The bad news is that the shoulder MRI results show I have a torn rotator cuff and will probably need surgery. Who knew you could actually injure yourself while dreaming? Apparently sleeping with my right arm over my head and chest for 9 months to protect the chemo port did a number on me and there are torn ligaments and a hole in my shoulder which is causing pain whenever I do basic things like get dressed, lift, scrub, work at my desk, etc.

Doc said I have a torn rotator cuff, tendonitis, bursitis….which is it doc? All three?  I tuned out when I heard the word “surgery.” I’m getting a second opinion just in case.

I’ve been going to an occupational therapist and a physical therapist 4x/week to help with the shoulder pain and lymphedema (swelling) in my left arm and hand.

My oncologist said early on that to prevent recurrence I need to do things to feed my body, soul/mind and spirit. I also need to keep stress levels down, avoid alcohol, animal fat and exercise for 30 minutes 5x/week.

Since the orthopedic doc said physical therapy won’t help the torn rotator cuff, at least now I’ll have my mornings back and can begin my 5-step plan to take control back of my body, soul and spirit!

Going Forward:

Step 1: Get my diet under control.
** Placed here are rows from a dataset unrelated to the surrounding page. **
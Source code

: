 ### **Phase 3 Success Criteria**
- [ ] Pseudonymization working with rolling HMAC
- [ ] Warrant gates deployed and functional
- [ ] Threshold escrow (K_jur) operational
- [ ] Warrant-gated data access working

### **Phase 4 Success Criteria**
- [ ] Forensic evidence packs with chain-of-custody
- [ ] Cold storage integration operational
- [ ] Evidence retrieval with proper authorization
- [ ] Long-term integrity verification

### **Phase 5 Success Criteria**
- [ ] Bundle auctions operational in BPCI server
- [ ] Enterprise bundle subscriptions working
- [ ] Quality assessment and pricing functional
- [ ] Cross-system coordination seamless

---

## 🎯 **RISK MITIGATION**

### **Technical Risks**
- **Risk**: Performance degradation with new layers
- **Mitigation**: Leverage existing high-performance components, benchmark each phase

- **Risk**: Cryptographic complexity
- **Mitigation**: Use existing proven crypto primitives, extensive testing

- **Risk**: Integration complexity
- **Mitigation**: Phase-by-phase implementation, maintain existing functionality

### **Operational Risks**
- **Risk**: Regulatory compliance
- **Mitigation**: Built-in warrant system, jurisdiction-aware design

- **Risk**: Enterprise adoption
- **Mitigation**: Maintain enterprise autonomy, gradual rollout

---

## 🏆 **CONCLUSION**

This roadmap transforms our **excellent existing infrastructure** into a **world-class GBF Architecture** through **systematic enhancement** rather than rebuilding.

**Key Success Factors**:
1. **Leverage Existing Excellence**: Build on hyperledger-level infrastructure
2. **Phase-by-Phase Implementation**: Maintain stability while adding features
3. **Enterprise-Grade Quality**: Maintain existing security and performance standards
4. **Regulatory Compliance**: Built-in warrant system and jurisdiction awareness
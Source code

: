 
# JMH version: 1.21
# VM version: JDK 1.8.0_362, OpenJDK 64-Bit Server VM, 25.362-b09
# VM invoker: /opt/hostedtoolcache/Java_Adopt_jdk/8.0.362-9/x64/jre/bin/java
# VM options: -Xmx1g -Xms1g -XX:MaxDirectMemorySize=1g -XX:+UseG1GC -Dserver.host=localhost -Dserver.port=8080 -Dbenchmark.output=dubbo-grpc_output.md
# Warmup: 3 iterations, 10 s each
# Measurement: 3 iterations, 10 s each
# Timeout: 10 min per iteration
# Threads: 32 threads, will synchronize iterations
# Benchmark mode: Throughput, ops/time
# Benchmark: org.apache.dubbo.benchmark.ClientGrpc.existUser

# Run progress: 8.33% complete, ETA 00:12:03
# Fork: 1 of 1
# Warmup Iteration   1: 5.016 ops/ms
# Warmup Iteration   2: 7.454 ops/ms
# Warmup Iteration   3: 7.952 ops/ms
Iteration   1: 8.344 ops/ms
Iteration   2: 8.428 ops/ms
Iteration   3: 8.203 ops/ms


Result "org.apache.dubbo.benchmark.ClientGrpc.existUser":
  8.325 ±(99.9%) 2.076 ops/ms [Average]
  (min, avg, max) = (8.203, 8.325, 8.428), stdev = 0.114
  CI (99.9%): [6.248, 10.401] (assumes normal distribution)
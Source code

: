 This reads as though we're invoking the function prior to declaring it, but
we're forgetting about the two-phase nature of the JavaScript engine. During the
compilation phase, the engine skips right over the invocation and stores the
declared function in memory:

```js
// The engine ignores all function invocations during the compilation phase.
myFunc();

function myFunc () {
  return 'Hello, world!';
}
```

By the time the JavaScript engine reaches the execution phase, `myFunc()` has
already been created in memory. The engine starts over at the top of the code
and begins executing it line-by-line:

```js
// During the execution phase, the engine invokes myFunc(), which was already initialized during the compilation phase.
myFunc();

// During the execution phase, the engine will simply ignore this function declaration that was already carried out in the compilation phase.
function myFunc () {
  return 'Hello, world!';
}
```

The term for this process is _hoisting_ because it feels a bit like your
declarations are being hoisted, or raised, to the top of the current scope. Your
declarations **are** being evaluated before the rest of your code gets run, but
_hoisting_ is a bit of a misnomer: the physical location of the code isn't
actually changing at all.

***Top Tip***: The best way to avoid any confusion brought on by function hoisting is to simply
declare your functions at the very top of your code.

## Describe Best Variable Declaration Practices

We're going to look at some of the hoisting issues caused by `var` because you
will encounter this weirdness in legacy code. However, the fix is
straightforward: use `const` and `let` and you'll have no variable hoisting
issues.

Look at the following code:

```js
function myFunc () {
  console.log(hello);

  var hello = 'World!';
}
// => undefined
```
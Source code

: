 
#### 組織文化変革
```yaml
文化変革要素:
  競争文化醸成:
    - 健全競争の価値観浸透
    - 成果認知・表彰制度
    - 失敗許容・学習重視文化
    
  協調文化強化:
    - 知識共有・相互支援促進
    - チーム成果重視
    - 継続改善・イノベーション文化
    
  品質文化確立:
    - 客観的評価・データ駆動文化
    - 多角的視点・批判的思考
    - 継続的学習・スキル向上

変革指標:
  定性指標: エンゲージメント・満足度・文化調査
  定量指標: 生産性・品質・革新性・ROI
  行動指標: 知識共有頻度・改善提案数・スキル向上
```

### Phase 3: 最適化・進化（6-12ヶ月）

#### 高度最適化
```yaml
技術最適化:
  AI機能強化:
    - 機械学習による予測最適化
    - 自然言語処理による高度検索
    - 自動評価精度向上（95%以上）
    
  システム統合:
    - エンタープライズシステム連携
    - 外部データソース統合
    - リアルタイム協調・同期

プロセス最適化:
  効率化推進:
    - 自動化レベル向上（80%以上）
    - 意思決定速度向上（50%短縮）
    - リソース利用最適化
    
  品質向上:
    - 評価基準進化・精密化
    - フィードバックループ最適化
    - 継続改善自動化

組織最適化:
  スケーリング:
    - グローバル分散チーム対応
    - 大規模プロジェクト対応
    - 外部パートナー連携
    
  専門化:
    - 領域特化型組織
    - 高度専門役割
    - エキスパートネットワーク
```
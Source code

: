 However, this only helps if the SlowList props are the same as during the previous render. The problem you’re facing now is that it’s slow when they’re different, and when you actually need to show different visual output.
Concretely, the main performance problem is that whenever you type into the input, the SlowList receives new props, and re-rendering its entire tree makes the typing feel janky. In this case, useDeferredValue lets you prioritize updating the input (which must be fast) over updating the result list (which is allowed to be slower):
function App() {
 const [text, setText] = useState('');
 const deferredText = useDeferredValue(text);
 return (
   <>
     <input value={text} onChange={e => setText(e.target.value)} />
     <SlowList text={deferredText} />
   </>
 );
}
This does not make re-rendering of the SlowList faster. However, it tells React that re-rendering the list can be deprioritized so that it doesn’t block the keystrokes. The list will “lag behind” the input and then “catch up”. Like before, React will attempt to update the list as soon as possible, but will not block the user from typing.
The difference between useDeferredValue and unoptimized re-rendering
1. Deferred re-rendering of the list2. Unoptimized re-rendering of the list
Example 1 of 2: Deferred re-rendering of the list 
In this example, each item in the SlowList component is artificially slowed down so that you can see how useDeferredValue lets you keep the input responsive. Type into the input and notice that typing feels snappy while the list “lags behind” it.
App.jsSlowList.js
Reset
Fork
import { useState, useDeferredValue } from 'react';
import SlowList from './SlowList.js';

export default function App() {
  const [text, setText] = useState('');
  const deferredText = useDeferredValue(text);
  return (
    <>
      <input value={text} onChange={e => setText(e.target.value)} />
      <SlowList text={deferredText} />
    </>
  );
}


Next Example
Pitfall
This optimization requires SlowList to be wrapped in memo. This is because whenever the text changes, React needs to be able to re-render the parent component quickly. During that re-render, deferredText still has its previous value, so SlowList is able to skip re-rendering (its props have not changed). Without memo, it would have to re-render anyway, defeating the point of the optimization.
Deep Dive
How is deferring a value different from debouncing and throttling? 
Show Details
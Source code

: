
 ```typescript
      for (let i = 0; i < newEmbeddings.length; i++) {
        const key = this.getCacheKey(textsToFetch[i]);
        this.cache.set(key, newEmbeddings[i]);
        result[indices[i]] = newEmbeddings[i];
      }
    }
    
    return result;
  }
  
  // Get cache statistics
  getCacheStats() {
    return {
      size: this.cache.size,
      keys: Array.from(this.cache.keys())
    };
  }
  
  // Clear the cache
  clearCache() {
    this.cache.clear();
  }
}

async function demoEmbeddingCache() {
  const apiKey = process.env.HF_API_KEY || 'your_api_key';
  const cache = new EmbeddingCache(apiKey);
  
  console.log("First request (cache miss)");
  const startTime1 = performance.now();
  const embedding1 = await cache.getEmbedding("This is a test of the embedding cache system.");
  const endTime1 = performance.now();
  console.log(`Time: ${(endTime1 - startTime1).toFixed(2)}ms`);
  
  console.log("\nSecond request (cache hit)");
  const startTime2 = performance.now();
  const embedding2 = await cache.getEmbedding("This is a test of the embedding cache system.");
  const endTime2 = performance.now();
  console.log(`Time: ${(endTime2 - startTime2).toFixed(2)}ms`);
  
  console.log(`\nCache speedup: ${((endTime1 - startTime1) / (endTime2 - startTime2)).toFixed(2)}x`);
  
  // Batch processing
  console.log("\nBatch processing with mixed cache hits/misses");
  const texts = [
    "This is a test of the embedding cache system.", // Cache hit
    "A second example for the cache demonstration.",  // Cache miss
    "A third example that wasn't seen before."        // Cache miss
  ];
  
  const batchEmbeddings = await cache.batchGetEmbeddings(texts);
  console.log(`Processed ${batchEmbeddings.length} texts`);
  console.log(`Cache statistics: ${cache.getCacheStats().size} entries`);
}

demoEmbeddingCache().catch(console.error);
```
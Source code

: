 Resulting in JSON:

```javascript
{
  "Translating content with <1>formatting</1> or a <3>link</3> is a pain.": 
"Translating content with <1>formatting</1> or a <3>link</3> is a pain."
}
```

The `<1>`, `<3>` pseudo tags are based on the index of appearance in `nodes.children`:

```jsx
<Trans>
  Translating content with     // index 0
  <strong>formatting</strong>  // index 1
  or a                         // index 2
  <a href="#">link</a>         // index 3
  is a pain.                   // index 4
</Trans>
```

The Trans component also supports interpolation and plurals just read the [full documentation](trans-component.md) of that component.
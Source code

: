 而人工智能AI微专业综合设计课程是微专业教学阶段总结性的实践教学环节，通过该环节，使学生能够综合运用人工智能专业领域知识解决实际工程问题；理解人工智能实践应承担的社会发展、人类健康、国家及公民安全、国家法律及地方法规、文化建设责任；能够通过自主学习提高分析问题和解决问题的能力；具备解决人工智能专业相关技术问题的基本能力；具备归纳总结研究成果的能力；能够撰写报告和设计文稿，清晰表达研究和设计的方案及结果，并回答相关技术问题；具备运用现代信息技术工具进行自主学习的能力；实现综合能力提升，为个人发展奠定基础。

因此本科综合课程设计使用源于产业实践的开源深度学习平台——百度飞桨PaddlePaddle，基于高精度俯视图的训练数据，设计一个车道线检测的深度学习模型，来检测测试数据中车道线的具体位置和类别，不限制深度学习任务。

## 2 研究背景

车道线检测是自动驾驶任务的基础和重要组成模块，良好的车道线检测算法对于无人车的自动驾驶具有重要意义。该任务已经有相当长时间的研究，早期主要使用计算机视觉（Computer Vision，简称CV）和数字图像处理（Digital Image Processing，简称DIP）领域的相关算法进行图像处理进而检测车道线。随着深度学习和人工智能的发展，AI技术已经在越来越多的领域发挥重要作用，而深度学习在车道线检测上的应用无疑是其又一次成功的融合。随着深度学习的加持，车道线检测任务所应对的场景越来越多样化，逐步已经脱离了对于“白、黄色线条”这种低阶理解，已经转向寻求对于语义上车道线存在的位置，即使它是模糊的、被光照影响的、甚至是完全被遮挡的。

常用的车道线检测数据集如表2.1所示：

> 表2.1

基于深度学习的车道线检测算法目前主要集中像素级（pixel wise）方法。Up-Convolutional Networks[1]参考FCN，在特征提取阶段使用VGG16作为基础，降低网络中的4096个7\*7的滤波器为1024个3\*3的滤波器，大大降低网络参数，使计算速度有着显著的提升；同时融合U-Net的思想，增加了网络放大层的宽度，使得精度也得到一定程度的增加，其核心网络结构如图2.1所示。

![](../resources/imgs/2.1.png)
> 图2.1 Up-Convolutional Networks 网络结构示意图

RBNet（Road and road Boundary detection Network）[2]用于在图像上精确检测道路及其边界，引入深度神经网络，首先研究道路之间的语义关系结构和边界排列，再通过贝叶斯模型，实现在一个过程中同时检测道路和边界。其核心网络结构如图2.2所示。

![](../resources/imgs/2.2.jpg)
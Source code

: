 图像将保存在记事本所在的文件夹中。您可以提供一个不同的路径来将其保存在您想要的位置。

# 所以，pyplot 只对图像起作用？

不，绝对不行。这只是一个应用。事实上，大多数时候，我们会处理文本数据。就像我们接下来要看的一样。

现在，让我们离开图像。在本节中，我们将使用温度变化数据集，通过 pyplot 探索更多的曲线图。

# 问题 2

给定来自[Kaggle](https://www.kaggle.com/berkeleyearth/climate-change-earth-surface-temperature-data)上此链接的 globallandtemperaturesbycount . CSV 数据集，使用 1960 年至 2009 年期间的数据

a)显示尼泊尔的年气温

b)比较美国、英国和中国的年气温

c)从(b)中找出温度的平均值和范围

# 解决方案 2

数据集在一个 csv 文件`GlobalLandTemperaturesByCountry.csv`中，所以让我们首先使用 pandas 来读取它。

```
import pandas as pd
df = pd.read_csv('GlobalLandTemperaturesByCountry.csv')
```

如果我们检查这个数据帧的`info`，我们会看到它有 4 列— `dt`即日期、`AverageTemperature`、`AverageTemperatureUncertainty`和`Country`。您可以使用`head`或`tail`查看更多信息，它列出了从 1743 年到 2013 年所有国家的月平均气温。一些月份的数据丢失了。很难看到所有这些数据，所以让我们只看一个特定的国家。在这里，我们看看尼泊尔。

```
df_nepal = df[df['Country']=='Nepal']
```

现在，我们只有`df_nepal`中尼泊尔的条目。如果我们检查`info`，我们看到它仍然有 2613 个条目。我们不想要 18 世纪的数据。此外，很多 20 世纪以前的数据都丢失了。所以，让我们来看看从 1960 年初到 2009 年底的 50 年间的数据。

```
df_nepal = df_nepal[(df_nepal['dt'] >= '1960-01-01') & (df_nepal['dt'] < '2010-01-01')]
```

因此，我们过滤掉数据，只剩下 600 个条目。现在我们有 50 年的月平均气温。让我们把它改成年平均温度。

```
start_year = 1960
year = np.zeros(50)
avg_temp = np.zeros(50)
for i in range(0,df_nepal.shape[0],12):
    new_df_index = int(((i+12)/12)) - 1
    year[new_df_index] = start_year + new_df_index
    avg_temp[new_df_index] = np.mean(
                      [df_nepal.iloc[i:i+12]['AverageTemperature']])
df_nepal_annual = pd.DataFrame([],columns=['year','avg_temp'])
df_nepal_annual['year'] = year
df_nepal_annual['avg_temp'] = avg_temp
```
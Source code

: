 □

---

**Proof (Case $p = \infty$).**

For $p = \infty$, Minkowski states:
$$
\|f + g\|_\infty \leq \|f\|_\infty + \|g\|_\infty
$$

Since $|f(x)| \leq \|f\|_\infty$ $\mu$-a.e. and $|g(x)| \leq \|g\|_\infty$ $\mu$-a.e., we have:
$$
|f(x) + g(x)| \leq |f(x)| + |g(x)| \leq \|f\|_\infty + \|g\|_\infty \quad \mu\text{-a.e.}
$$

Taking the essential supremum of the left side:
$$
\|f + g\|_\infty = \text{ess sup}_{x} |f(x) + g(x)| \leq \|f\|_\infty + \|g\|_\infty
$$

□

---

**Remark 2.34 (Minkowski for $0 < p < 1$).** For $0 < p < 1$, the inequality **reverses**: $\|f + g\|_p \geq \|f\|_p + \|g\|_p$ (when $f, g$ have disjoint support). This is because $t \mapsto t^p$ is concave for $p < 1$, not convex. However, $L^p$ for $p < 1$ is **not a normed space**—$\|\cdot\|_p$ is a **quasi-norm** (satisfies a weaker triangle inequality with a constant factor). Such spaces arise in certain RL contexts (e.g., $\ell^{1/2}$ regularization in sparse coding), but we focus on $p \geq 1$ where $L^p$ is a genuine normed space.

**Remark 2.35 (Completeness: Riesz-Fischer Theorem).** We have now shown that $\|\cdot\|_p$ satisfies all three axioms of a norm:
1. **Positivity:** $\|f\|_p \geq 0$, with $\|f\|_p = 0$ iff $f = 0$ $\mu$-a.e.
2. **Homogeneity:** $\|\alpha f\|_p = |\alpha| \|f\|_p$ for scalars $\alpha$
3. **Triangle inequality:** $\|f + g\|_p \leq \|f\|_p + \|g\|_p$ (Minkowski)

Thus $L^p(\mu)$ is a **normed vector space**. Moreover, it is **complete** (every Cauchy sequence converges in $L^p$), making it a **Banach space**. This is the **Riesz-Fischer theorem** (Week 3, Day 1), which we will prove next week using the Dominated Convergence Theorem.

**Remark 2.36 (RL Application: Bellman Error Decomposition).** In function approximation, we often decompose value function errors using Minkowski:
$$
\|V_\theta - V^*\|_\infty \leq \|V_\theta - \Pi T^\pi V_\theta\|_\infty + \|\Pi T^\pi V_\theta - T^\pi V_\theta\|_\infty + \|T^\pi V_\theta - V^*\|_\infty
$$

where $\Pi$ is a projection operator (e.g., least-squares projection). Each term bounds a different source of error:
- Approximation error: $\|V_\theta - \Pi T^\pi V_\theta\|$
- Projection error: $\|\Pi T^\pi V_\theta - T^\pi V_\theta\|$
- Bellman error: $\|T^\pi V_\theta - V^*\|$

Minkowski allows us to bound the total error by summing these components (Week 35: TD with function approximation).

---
I met with a doctor who believes the health/food connection to illness so that means listening to what my sister (who is a nutritionist) has been telling me all along. Check out her Core Nutrition website here and like Core on Facebook. Diets don’t work. It’s better to make small changes and think about what I’m putting into my body and why.

Plan this week:

  • Drink the required amount of water each day (take your weight, divide in half, that # is the amount of ounces of water per day you should drink)
  • Start each day with lukewarm lemon water and Celtic sea salt
  • Have a kale shake 3x a week

Step 2: Start walking and doing yoga. I got 2 walking buddies and a yoga buddy— now I just have to stick to the commitment, even when they can’t. All are working moms which can be crazy. I work full-time as well. Add a husband who works 2 jobs/nights to my mix (so I don’t have a lot of help driving the girl to activities), plus 2 part-time projects and way too many doctor appointments each week and I’m juuuuust about to go insane. I know the regular routine of walking and yoga will  help to “stop the insanity.”

Plan this week:

  • Walk for 30 minutes 3 days this week, increast to 4 next week, 5 the following week
  • Do yoga once this week, increase to 2 next week, 3 the following week

Step 3: Make time for church, spirituality, God. A nutritionist came to our cancer support group and shared a study about where the oldest living people in the world are and what they have in common. Of those 5 places it was noted that those who lived past 100 had a very strong spiritual life.

Plan this week:

  • Start each day with a daily devotion from the new book I received as a gift from a friend— Daily Peace, 365 Days of Renewal
  • Go to church on Sunday

Step 4: Make time for family. Self-explanatory and should be #1. Family is everything!

Step 5: Make time for FUN! I’ve been playing in my band again which is good for the soul. Music is a healer and scheduling time to do what I love will definitely help destress.

Now let’s see if I can stick to the 5 steps.

I’ll start blogging about my progress begining tomorrow. Cheer me on or give me  a virtual kick in the pants of you see me slacking.